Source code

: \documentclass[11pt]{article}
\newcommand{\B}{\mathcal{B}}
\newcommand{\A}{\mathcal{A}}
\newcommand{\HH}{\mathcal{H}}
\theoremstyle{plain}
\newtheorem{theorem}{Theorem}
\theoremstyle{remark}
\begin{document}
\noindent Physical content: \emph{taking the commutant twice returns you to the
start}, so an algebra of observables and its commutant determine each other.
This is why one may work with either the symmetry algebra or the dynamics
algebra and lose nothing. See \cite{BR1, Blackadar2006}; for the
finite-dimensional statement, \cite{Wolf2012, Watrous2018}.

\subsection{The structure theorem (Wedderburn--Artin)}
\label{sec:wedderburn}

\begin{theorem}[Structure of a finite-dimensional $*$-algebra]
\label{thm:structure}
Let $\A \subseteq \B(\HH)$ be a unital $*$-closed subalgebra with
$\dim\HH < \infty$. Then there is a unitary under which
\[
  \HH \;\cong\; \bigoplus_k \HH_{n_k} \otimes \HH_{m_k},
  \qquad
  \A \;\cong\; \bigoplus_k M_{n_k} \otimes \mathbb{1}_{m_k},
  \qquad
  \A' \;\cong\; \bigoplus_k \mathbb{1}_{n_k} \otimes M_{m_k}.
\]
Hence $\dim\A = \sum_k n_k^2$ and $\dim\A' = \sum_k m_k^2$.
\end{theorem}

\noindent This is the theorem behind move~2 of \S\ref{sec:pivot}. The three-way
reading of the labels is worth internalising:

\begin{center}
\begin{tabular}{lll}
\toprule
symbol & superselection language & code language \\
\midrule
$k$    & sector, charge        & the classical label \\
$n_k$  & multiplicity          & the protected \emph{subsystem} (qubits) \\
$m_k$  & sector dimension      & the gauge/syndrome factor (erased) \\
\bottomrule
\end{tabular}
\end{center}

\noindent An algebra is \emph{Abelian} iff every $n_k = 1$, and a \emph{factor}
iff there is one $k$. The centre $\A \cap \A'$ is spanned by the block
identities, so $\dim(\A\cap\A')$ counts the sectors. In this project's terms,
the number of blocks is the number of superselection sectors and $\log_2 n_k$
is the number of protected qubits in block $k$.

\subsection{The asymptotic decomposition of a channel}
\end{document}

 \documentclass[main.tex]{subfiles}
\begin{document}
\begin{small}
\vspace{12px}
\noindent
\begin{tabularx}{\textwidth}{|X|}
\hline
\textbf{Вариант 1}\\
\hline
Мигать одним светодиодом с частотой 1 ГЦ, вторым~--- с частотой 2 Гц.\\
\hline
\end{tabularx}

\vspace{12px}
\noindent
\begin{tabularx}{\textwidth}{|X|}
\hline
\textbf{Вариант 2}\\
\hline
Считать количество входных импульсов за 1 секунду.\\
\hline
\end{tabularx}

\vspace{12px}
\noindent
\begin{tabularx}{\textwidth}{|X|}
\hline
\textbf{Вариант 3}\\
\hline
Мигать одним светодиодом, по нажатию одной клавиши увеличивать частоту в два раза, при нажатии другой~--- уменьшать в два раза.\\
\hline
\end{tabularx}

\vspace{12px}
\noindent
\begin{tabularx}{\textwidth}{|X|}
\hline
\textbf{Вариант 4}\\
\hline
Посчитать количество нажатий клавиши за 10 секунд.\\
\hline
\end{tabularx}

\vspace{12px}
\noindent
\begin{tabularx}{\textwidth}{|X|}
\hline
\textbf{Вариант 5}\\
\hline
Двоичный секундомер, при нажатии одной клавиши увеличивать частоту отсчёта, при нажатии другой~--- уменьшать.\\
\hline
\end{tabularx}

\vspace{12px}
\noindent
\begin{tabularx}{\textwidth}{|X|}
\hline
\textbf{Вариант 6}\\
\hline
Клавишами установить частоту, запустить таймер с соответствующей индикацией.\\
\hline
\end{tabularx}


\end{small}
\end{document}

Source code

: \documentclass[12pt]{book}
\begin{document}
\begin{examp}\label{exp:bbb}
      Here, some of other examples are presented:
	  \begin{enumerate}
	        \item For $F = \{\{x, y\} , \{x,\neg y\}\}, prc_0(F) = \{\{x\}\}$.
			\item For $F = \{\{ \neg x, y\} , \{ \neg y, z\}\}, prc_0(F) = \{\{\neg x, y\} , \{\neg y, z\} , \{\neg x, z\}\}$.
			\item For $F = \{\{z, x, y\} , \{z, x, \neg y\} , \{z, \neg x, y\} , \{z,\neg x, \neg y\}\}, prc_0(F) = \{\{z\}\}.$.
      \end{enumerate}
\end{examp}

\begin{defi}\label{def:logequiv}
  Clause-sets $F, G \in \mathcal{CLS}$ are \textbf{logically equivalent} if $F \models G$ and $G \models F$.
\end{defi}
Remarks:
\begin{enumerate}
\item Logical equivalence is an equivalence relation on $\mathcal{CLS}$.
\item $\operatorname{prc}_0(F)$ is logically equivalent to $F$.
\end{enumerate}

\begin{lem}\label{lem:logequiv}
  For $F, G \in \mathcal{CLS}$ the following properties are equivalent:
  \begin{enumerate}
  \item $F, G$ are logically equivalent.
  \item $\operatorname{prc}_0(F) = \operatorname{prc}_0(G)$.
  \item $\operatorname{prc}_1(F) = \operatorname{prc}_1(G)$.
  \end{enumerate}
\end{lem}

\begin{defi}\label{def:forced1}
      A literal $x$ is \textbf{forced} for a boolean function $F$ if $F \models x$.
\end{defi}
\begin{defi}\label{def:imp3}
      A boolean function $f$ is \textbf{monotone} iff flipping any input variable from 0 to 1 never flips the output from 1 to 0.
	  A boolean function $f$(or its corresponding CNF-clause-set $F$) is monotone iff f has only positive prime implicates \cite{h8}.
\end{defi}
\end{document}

════════════════

Task statement:
Write the whole listing out again exactly.

Exercise response:
Source code

: \documentclass[11pt]{article}
\newcommand{\B}{\mathcal{B}}
\newcommand{\A}{\mathcal{A}}
\newcommand{\HH}{\mathcal{H}}
\theoremstyle{plain}
\newtheorem{theorem}{Theorem}
\theoremstyle{remark}
\begin{document}
\noindent Physical content: \emph{taking the commutant twice returns you to the
start}, so an algebra of observables and its commutant determine each other.
This is why one may work with either the symmetry algebra or the dynamics
algebra and lose nothing. See \cite{BR1, Blackadar2006}; for the
finite-dimensional statement, \cite{Wolf2012, Watrous2018}.

\subsection{The structure theorem (Wedderburn--Artin)}
\label{sec:wedderburn}

\begin{theorem}[Structure of a finite-dimensional $*$-algebra]
\label{thm:structure}
Let $\A \subseteq \B(\HH)$ be a unital $*$-closed subalgebra with
$\dim\HH < \infty$. Then there is a unitary under which
\[
  \HH \;\cong\; \bigoplus_k \HH_{n_k} \otimes \HH_{m_k},
  \qquad
  \A \;\cong\; \bigoplus_k M_{n_k} \otimes \mathbb{1}_{m_k},
  \qquad
  \A' \;\cong\; \bigoplus_k \mathbb{1}_{n_k} \otimes M_{m_k}.
\]
Hence $\dim\A = \sum_k n_k^2$ and $\dim\A' = \sum_k m_k^2$.
\end{theorem}

\noindent This is the theorem behind move~2 of \S\ref{sec:pivot}. The three-way
reading of the labels is worth internalising:

\begin{center}
\begin{tabular}{lll}
\toprule
symbol & superselection language & code language \\
\midrule
$k$    & sector, charge        & the classical label \\
$n_k$  & multiplicity          & the protected \emph{subsystem} (qubits) \\
$m_k$  & sector dimension      & the gauge/syndrome factor (erased) \\
\bottomrule
\end{tabular}
\end{center}

\noindent An algebra is \emph{Abelian} iff every $n_k = 1$, and a \emph{factor}
iff there is one $k$. The centre $\A \cap \A'$ is spanned by the block
identities, so $\dim(\A\cap\A')$ counts the sectors. In this project's terms,
the number of blocks is the number of superselection sectors and $\log_2 n_k$
is the number of protected qubits in block $k$.

\subsection{The asymptotic decomposition of a channel}
\end{document}

 \documentclass[main.tex]{subfiles}
\begin{document}
\begin{small}
\vspace{12px}
\noindent
\begin{tabularx}{\textwidth}{|X|}
\hline
\textbf{Вариант 1}\\
\hline
Мигать одним светодиодом с частотой 1 ГЦ, вторым~--- с частотой 2 Гц.\\
\hline
\end{tabularx}

\vspace{12px}
\noindent
\begin{tabularx}{\textwidth}{|X|}
\hline
\textbf{Вариант 2}\\
\hline
Считать количество входных импульсов за 1 секунду.\\
\hline
\end{tabularx}

\vspace{12px}
\noindent
\begin{tabularx}{\textwidth}{|X|}
\hline
\textbf{Вариант 3}\\
\hline
Мигать одним светодиодом, по нажатию одной клавиши увеличивать частоту в два раза, при нажатии другой~--- уменьшать в два раза.\\
\hline
\end{tabularx}

\vspace{12px}
\noindent
\begin{tabularx}{\textwidth}{|X|}
\hline
\textbf{Вариант 4}\\
\hline
Посчитать количество нажатий клавиши за 10 секунд.\\
\hline
\end{tabularx}

\vspace{12px}
\noindent
\begin{tabularx}{\textwidth}{|X|}
\hline
\textbf{Вариант 5}\\
\hline
Двоичный секундомер, при нажатии одной клавиши увеличивать частоту отсчёта, при нажатии другой~--- уменьшать.\\
\hline
\end{tabularx}

\vspace{12px}
\noindent
\begin{tabularx}{\textwidth}{|X|}
\hline
\textbf{Вариант 6}\\
\hline
Клавишами установить частоту, запустить таймер с соответствующей индикацией.\\
\hline
\end{tabularx}


\end{small}
\end{document}

Source code

: \documentclass[12pt]{book}
\begin{document}
\begin{examp}\label{exp:bbb}
      Here, some of other examples are presented:
	  \begin{enumerate}
	        \item For $F = \{\{x, y\} , \{x,\neg y\}\}, prc_0(F) = \{\{x\}\}$.
			\item For $F = \{\{ \neg x, y\} , \{ \neg y, z\}\}, prc_0(F) = \{\{\neg x, y\} , \{\neg y, z\} , \{\neg x, z\}\}$.
			\item For $F = \{\{z, x, y\} , \{z, x, \neg y\} , \{z, \neg x, y\} , \{z,\neg x, \neg y\}\}, prc_0(F) = \{\{z\}\}.$.
      \end{enumerate}
\end{examp}

\begin{defi}\label{def:logequiv}
  Clause-sets $F, G \in \mathcal{CLS}$ are \textbf{logically equivalent} if $F \models G$ and $G \models F$.
\end{defi}
Remarks:
\begin{enumerate}
\item Logical equivalence is an equivalence relation on $\mathcal{CLS}$.
\item $\operatorname{prc}_0(F)$ is logically equivalent to $F$.
\end{enumerate}

\begin{lem}\label{lem:logequiv}
  For $F, G \in \mathcal{CLS}$ the following properties are equivalent:
  \begin{enumerate}
  \item $F, G$ are logically equivalent.
  \item $\operatorname{prc}_0(F) = \operatorname{prc}_0(G)$.
  \item $\operatorname{prc}_1(F) = \operatorname{prc}_1(G)$.
  \end{enumerate}
\end{lem}

\begin{defi}\label{def:forced1}
      A literal $x$ is \textbf{forced} for a boolean function $F$ if $F \models x$.
\end{defi}
\begin{defi}\label{def:imp3}
      A boolean function $f$ is \textbf{monotone} iff flipping any input variable from 0 to 1 never flips the output from 1 to 0.
	  A boolean function $f$(or its corresponding CNF-clause-set $F$) is monotone iff f has only positive prime implicates \cite{h8}.
\end{defi}
\end{document}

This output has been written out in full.